Tuesday, December 18, 2007

My Toes Hurt


I have to keep reminding myself that Ashley will soon be a teenager. It should be easy for me to remember since she has been displaying typical teenager behavior for about the last year and a half. Officially though, she won’t turn 13 until next March.

Even though she is approaching my height and can no longer fit into children’s sizes of clothes, I find myself still thinking of her as my baby. I want to be able to explain her actions and her behaviors the same way I did when she was an unruly toddler or a mischievous elementary school child. I keep thinking the same techniques I used to parent her at those times should still work now – but they don’t.

She has always been strong-willed, but now that strong will can become a tad annoying at times. She is now in charge of when she doles out hugs and kisses, and if the time is not right, she will push me away.

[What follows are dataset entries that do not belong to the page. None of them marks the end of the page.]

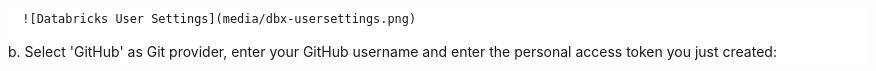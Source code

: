       ![Databricks User Settings](media/dbx-usersettings.png)
   
   b. Select 'GitHub' as Git provider, enter your GitHub username and enter the personal access token you just created:
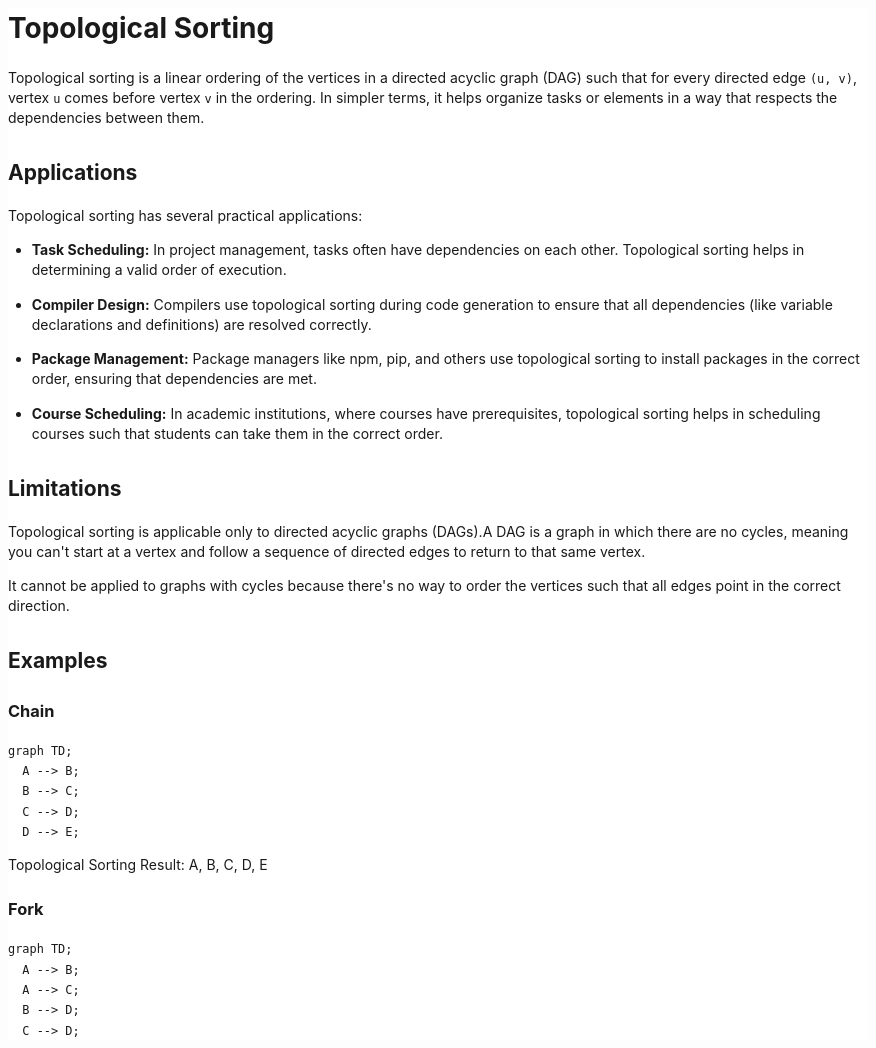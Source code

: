 # Topological Sorting 

Topological sorting is a linear ordering of the vertices in a directed acyclic graph (DAG) such that for every directed edge `(u, v)`, vertex `u` comes before vertex `v` in the ordering. In simpler terms, it helps organize tasks or elements in a way that respects the dependencies between them.

## Applications

Topological sorting has several practical applications:

- **Task Scheduling:** In project management, tasks often have dependencies on each other. Topological sorting helps in determining a valid order of execution.

- **Compiler Design:** Compilers use topological sorting during code generation to ensure that all dependencies (like variable declarations and definitions) are resolved correctly.

- **Package Management:** Package managers like npm, pip, and others use topological sorting to install packages in the correct order, ensuring that dependencies are met.

- **Course Scheduling:** In academic institutions, where courses have prerequisites, topological sorting helps in scheduling courses such that students can take them in the correct order.

## Limitations

Topological sorting is applicable only to directed acyclic graphs (DAGs).A DAG is a graph in which there are no cycles, meaning you can't start at a vertex and follow a sequence of directed edges to return to that same vertex.

 It cannot be applied to graphs with cycles because there's no way to order the vertices such that all edges point in the correct direction.

## Examples

### Chain

```mermaid
graph TD;
  A --> B;
  B --> C;
  C --> D;
  D --> E;
```

Topological Sorting Result: A, B, C, D, E

### Fork

```mermaid
graph TD;
  A --> B;
  A --> C;
  B --> D;
  C --> D;
```
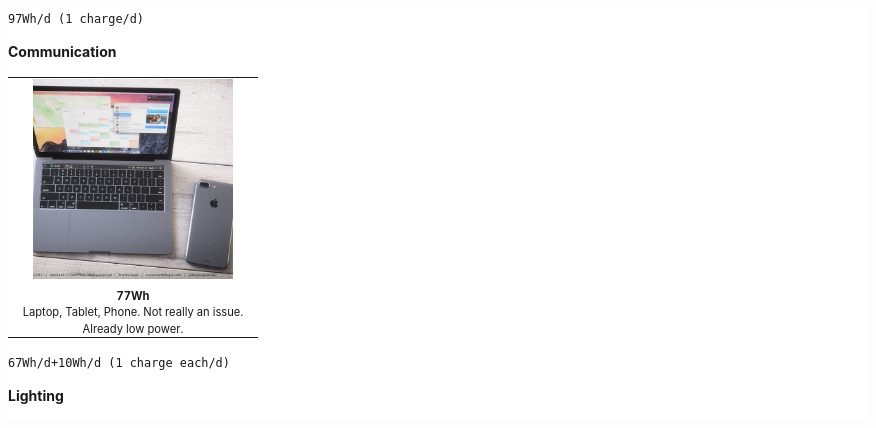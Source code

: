 	97Wh/d (1 charge/d)

<b>Communication</b>

<table style="text-align: center; margin: 0 auto; padding: 0px; width: 100%">
	<tr>
		<td><img src="/img/devices/macbookafter.jpg" style="max-height: 200px"></td>
	</tr>
	<tr style="padding: 0px; margin: 0px">
		<td style="width: 250px; padding: 0px; margin: 0px; font-size: .8rem"><b>77Wh</b><br>Laptop, Tablet, Phone. Not really an issue. Already low power.</td>
	</tr>
</table>

	67Wh/d+10Wh/d (1 charge each/d)

<b>Lighting</b>

<table style="text-align: center; margin: 0 auto; padding: 0px; width: 100%">
	<tr>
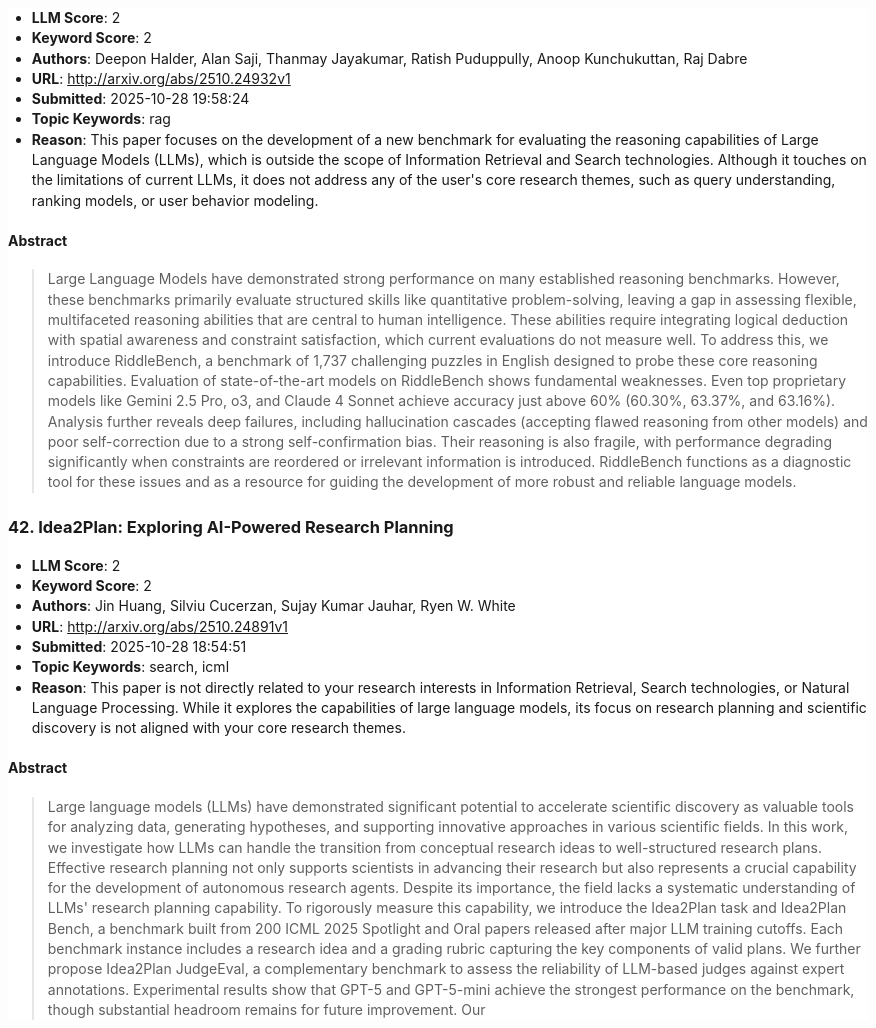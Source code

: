 - **LLM Score**: 2
- **Keyword Score**: 2
- **Authors**: Deepon Halder, Alan Saji, Thanmay Jayakumar, Ratish Puduppully, Anoop Kunchukuttan, Raj Dabre
- **URL**: <http://arxiv.org/abs/2510.24932v1>
- **Submitted**: 2025-10-28 19:58:24
- **Topic Keywords**: rag
- **Reason**: This paper focuses on the development of a new benchmark for evaluating the reasoning capabilities of Large Language Models (LLMs), which is outside the scope of Information Retrieval and Search technologies. Although it touches on the limitations of current LLMs, it does not address any of the user's core research themes, such as query understanding, ranking models, or user behavior modeling.

#### Abstract
> Large Language Models have demonstrated strong performance on many
established reasoning benchmarks. However, these benchmarks primarily evaluate
structured skills like quantitative problem-solving, leaving a gap in assessing
flexible, multifaceted reasoning abilities that are central to human
intelligence. These abilities require integrating logical deduction with
spatial awareness and constraint satisfaction, which current evaluations do not
measure well. To address this, we introduce RiddleBench, a benchmark of 1,737
challenging puzzles in English designed to probe these core reasoning
capabilities. Evaluation of state-of-the-art models on RiddleBench shows
fundamental weaknesses. Even top proprietary models like Gemini 2.5 Pro, o3,
and Claude 4 Sonnet achieve accuracy just above 60% (60.30%, 63.37%, and
63.16%). Analysis further reveals deep failures, including hallucination
cascades (accepting flawed reasoning from other models) and poor
self-correction due to a strong self-confirmation bias. Their reasoning is also
fragile, with performance degrading significantly when constraints are
reordered or irrelevant information is introduced. RiddleBench functions as a
diagnostic tool for these issues and as a resource for guiding the development
of more robust and reliable language models.

### 42. Idea2Plan: Exploring AI-Powered Research Planning

- **LLM Score**: 2
- **Keyword Score**: 2
- **Authors**: Jin Huang, Silviu Cucerzan, Sujay Kumar Jauhar, Ryen W. White
- **URL**: <http://arxiv.org/abs/2510.24891v1>
- **Submitted**: 2025-10-28 18:54:51
- **Topic Keywords**: search, icml
- **Reason**: This paper is not directly related to your research interests in Information Retrieval, Search technologies, or Natural Language Processing. While it explores the capabilities of large language models, its focus on research planning and scientific discovery is not aligned with your core research themes.

#### Abstract
> Large language models (LLMs) have demonstrated significant potential to
accelerate scientific discovery as valuable tools for analyzing data,
generating hypotheses, and supporting innovative approaches in various
scientific fields. In this work, we investigate how LLMs can handle the
transition from conceptual research ideas to well-structured research plans.
Effective research planning not only supports scientists in advancing their
research but also represents a crucial capability for the development of
autonomous research agents. Despite its importance, the field lacks a
systematic understanding of LLMs' research planning capability. To rigorously
measure this capability, we introduce the Idea2Plan task and Idea2Plan Bench, a
benchmark built from 200 ICML 2025 Spotlight and Oral papers released after
major LLM training cutoffs. Each benchmark instance includes a research idea
and a grading rubric capturing the key components of valid plans. We further
propose Idea2Plan JudgeEval, a complementary benchmark to assess the
reliability of LLM-based judges against expert annotations. Experimental
results show that GPT-5 and GPT-5-mini achieve the strongest performance on the
benchmark, though substantial headroom remains for future improvement. Our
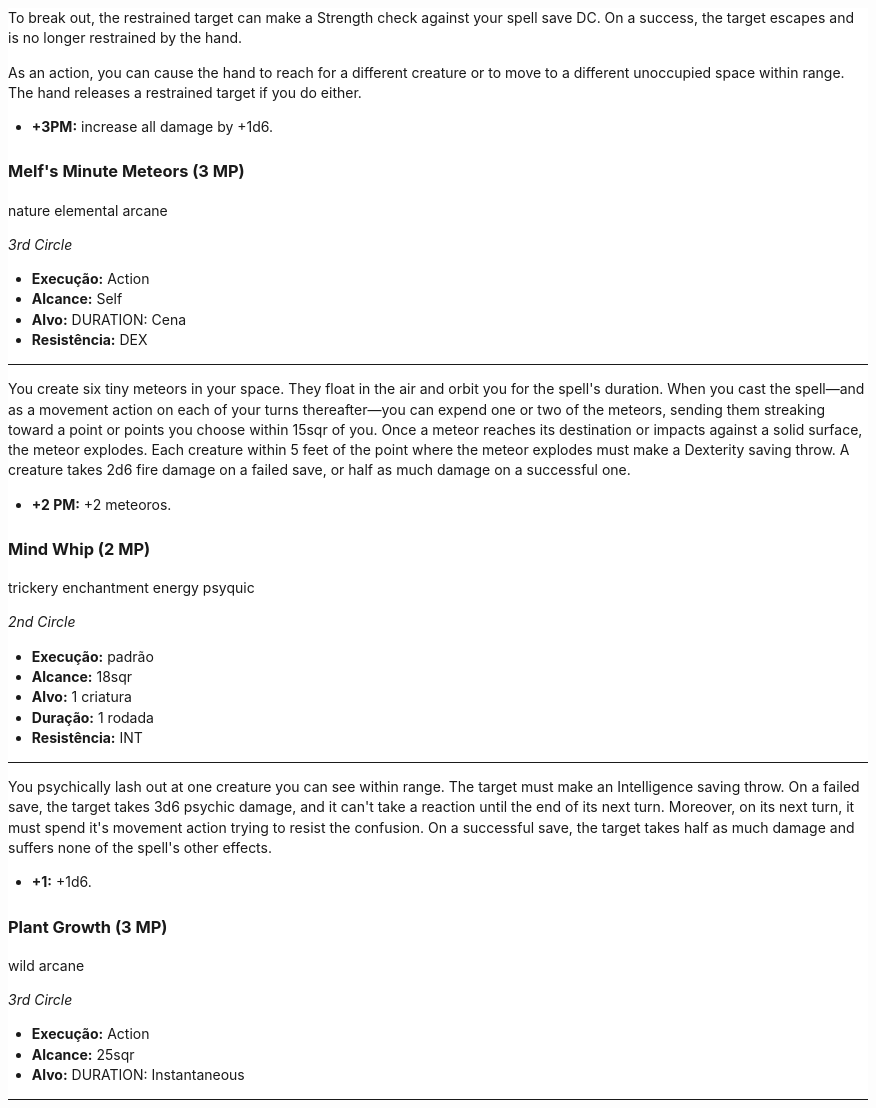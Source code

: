 To break out, the restrained target can make a Strength check against your spell save DC. On a success, the target escapes and is no longer restrained by the hand.  

As an action, you can cause the hand to reach for a different creature or to move to a different unoccupied space within range. The hand releases a restrained target if you do either.

- **+3PM:** increase all damage by +1d6.

### Melf's Minute Meteors (3 MP)
<div class="spell-tags">nature elemental arcane</div>

*3rd Circle*
- **Execução:** Action
- **Alcance:** Self
- **Alvo:** DURATION: Cena
- **Resistência:** DEX
___

You create six tiny meteors in your space. They float in the air and orbit you for the spell's duration. When you cast the spell—and as a movement action on each of your turns thereafter—you can expend one or two of the meteors, sending them streaking toward a point or points you choose within 15sqr of you. Once a meteor reaches its destination or impacts against a solid surface, the meteor explodes. Each creature within 5 feet of the point where the meteor explodes must make a Dexterity saving throw. A creature takes 2d6 fire damage on a failed save, or half as much damage on a successful one.

- **+2 PM:** +2 meteoros.

### Mind Whip (2 MP)
<div class="spell-tags">trickery enchantment energy psyquic</div>

*2nd Circle*
- **Execução:** padrão
- **Alcance:** 18sqr
- **Alvo:** 1 criatura
- **Duração:** 1 rodada
- **Resistência:** INT
___

You psychically lash out at one creature you can see within range. The target must make an Intelligence saving throw. On a failed save, the target takes 3d6 psychic damage, and it can't take a reaction until the end of its next turn. Moreover, on its next turn, it must spend it's movement action trying to resist the confusion. On a successful save, the target takes half as much damage and suffers none of the spell's other effects.

- **+1:** +1d6.

### Plant Growth (3 MP)
<div class="spell-tags">wild arcane</div>

*3rd Circle*
- **Execução:** Action
- **Alcance:** 25sqr
- **Alvo:** DURATION: Instantaneous
___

She has very definite opinions on what she wants to wear, and she will stomp her foot and walk away if I try to push something that I want her to wear. She has no qualms about punching one of her brothers if they invade her space or don’t acquiesce to her demands quickly enough. She knows exactly what she wants to eat and the feeding therapy techniques from her younger days are useless now. Like my other teenagers, she can bring out the worst in me as a parent, but at the same time, she can also bring out the best.

She keeps me on my toes. She challenges me and teaches me. She refuses to let me think I’ve got all the answers because, as we all know, teenagers really have all the answers. She is a handful during the day but an armful at night when I tuck her into bed and she finally agrees to snuggle like she did as a toddler. She is beautiful and special and I am very proud to be the mother of this cantankerous, rebellious, and moody teenager!